Context Scotland has a temperate climate with cool summers and mild winters. As a whole it is influenced by predominantly westerly depressions alternating with less frequent settled periods. A range of factors, including topography, latitude and altitude, affect these weather systems at a more local level.
Rainfall is spread throughout the year but there are regional differences. For example, the easterly position of the Cairngorms massif results in a climate that is less oceanic, and therefore drier, than the west of Scotland. The mountains exert a noticeable rain shadow effect that reduced the amount of rainfall on the eastern side of the country.
Scotland is currently experiencing climate change, which owing to the global emission of greenhouse gasses, is likely to continue into the future. The predicted effects of climate change, currently supported by observed data, include hotter, drier summers; milder winters; increased frequency and intensity of extreme rainfall; reduced snowfall. The area within the Park boundary will be affected by climate change.

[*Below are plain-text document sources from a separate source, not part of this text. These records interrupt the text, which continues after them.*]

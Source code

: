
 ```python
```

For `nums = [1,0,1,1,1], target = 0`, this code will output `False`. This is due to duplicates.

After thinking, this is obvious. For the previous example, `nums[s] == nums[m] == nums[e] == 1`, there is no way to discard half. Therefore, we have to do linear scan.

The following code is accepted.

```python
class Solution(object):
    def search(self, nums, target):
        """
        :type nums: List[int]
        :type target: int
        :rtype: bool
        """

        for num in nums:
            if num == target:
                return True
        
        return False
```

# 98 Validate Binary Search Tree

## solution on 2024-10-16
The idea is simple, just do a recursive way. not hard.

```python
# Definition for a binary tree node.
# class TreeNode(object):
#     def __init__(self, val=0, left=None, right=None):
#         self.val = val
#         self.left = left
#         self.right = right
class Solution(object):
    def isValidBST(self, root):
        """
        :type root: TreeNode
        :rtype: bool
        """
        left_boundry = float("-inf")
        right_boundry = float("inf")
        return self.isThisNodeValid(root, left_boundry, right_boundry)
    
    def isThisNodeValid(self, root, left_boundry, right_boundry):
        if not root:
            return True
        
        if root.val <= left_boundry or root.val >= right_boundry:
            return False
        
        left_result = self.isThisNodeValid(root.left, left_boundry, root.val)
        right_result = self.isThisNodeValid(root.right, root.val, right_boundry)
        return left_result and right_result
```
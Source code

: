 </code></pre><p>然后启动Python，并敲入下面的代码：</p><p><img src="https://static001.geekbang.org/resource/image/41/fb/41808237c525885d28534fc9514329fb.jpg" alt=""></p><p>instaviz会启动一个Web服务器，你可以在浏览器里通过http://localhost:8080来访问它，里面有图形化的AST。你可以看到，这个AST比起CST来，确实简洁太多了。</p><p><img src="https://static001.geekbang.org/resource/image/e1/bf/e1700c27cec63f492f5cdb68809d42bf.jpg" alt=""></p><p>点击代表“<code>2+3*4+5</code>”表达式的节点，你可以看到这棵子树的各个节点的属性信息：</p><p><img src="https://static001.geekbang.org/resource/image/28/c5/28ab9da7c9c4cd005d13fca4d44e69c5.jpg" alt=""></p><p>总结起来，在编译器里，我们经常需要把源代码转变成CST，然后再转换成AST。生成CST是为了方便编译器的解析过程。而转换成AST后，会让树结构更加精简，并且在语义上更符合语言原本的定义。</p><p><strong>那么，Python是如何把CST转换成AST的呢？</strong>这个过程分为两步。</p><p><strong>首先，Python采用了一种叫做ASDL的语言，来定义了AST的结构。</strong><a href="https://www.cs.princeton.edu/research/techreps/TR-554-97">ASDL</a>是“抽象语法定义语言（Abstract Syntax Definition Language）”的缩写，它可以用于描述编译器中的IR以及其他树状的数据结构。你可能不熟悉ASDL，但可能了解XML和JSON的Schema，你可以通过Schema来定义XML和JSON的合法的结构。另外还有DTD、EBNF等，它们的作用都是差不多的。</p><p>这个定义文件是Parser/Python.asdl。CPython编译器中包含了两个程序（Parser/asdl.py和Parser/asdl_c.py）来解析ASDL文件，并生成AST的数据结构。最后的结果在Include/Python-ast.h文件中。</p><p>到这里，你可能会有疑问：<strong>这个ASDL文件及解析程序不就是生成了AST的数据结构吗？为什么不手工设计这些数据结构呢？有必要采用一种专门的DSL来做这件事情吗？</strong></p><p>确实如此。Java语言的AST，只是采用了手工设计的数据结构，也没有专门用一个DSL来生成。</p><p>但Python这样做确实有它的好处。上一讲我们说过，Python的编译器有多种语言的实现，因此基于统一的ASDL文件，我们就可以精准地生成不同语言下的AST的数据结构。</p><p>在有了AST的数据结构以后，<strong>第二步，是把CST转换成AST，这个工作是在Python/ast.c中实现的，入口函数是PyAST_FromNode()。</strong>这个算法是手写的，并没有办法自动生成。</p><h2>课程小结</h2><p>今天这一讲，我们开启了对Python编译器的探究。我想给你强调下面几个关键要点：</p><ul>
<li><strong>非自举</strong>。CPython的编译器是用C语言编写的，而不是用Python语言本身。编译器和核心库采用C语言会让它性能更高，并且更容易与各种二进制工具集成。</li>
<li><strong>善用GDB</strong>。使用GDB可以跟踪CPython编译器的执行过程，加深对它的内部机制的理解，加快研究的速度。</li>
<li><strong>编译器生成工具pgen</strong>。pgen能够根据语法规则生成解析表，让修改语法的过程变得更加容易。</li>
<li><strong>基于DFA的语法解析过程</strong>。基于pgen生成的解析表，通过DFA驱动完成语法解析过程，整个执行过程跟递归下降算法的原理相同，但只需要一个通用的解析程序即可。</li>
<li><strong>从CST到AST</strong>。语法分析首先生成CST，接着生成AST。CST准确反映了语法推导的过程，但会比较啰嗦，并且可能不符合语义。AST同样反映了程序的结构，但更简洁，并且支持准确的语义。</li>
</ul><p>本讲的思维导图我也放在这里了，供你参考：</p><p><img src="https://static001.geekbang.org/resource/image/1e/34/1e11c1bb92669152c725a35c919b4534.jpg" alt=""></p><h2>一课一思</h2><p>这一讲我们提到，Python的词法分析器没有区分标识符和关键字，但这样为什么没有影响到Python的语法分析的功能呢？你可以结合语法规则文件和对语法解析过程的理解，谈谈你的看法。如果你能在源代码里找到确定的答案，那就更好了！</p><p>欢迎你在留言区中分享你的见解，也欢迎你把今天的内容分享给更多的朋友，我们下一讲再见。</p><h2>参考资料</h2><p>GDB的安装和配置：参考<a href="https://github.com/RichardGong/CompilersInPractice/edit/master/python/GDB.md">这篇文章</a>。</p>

Historic climate trends Historical climate data is provided by the Braemar weather station. It is recognised that using Braemar is a blunt proxy for the Park as a whole, however it is the only data source available for the Park. In addition it is some distance from large scale urbanisation so is likely to reflect the nature of the climate within the Park.
Records from the weather station indicate that the Park is experiencing a decrease in the number of days of air frost and an increase in annual rainfall (figures 1, 2 and 3).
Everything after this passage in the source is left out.